_WHAT THIS TASK INVOLVES_. Count how many lines in the following data hold the word "Seite". Your answer is the number and nothing else.

BEGIN DATA LISTING

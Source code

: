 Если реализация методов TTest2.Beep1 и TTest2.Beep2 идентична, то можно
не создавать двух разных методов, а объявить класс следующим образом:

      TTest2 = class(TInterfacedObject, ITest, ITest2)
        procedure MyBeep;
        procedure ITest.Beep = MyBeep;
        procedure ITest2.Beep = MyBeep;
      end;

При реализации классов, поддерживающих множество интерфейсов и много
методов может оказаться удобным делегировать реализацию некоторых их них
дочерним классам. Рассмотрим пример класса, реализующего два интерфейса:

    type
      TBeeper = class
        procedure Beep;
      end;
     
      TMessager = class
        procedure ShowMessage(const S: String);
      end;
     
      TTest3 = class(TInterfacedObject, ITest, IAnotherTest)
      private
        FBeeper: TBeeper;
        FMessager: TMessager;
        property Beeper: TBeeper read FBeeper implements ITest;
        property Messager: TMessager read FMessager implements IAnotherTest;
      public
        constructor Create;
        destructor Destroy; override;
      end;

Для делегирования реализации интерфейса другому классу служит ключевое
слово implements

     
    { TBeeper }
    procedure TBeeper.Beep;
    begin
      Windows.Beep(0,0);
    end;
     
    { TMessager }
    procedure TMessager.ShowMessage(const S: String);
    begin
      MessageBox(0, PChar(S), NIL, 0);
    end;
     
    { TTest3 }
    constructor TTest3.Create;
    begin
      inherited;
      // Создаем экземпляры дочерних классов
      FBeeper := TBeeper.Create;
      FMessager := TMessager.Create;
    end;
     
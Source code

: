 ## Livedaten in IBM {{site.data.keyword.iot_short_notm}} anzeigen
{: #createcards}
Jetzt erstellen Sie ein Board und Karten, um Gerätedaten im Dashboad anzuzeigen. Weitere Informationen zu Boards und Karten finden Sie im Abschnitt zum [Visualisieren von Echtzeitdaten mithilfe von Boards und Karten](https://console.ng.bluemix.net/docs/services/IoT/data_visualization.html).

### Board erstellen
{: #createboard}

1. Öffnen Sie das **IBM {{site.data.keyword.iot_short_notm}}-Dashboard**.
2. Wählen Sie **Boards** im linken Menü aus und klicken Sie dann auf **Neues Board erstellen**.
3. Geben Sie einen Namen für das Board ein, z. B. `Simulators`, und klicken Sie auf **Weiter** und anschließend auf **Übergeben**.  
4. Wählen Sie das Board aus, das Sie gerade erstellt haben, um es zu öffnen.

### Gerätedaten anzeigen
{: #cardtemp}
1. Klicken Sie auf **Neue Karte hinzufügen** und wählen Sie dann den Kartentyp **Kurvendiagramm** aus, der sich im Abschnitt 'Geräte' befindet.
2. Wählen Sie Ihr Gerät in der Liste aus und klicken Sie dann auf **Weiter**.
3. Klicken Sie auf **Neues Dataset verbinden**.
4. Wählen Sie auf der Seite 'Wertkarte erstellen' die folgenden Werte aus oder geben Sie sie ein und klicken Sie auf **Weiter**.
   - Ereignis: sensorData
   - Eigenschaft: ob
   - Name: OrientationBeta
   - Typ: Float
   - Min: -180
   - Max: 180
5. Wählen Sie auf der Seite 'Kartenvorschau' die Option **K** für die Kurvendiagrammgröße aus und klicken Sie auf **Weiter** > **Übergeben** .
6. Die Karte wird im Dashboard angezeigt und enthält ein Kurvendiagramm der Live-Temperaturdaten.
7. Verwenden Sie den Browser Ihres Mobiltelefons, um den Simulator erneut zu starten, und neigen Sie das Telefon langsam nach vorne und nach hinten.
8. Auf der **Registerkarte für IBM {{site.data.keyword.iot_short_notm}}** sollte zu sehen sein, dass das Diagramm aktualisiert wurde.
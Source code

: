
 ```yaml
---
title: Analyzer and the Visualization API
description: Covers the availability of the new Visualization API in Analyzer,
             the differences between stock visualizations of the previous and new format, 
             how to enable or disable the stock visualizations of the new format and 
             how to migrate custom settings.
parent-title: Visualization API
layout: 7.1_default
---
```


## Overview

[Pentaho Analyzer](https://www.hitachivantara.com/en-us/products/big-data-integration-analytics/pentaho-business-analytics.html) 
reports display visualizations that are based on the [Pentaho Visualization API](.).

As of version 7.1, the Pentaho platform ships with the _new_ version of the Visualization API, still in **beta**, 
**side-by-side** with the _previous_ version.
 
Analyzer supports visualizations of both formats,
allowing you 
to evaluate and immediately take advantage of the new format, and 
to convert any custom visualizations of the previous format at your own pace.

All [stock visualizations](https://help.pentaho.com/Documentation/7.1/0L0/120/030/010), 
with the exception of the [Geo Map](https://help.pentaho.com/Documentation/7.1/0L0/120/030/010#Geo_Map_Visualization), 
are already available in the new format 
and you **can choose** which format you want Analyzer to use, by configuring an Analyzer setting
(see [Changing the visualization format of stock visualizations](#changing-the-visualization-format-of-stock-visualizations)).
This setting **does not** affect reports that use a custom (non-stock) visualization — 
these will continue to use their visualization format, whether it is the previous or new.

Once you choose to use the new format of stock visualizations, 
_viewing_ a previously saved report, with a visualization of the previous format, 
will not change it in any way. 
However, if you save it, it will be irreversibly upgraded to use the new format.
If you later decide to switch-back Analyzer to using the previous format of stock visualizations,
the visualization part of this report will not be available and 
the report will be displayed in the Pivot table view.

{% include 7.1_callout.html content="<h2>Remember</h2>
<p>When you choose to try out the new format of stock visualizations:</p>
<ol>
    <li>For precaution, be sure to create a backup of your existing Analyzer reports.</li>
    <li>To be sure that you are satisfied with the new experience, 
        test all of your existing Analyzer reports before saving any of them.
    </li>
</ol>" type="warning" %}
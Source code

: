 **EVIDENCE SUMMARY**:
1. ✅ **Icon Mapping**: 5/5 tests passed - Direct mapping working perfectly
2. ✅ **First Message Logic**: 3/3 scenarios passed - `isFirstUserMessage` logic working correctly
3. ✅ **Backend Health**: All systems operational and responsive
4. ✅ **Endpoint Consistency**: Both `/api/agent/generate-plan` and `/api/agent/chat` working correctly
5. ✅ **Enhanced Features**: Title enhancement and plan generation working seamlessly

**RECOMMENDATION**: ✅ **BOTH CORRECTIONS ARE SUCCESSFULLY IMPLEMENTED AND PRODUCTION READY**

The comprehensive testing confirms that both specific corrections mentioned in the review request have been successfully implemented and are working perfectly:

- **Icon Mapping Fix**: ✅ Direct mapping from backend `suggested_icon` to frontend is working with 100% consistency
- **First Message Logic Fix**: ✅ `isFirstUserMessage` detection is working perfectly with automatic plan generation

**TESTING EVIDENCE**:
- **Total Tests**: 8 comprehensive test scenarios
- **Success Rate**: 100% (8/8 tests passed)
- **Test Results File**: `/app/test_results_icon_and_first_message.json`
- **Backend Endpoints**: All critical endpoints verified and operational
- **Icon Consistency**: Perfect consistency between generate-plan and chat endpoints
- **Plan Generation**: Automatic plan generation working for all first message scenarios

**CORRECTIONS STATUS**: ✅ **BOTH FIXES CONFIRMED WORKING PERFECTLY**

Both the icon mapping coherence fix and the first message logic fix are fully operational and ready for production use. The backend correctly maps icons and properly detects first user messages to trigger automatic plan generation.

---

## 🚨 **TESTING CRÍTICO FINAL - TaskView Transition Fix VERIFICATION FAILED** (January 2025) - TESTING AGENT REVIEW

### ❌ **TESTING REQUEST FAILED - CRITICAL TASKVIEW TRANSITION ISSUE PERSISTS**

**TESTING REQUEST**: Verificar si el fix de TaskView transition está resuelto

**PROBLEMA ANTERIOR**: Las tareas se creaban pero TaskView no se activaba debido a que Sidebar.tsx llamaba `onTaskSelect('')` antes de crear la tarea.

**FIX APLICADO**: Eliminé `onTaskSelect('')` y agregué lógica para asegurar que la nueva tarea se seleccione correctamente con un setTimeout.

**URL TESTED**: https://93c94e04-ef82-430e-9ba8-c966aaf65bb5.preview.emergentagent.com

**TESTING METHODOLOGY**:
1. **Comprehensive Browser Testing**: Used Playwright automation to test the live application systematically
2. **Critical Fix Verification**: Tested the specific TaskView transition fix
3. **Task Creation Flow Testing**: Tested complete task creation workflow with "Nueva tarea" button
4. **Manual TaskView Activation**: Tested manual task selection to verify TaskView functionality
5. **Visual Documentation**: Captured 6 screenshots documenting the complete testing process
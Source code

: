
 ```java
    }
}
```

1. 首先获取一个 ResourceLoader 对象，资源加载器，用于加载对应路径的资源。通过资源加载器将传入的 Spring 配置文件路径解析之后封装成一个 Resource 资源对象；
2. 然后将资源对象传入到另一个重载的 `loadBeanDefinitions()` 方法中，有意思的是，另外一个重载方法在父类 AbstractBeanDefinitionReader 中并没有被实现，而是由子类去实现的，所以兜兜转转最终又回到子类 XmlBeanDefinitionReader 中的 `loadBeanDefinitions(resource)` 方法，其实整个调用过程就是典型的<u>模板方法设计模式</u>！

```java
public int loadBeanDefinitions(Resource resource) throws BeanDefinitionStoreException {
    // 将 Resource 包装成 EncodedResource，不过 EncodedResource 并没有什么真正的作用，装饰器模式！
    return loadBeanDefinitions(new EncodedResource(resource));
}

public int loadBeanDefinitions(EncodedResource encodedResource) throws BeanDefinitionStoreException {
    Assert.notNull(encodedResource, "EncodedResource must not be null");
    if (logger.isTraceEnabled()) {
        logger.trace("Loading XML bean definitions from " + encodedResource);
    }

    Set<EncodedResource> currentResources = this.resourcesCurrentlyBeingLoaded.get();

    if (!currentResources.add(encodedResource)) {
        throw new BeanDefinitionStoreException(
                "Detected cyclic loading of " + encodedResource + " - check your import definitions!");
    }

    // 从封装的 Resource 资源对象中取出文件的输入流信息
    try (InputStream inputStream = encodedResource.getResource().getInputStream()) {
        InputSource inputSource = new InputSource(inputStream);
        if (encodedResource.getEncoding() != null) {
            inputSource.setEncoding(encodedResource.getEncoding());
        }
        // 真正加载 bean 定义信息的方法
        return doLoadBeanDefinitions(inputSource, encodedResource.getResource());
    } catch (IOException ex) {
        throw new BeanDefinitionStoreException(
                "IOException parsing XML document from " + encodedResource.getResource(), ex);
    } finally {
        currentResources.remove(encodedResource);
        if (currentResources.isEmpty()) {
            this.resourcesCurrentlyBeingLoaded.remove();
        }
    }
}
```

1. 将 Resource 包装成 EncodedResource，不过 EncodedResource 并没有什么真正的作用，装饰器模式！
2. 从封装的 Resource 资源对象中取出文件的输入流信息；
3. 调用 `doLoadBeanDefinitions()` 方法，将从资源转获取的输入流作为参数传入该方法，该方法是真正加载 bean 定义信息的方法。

END DATA LISTING

_RESPONSE BELOW_. 2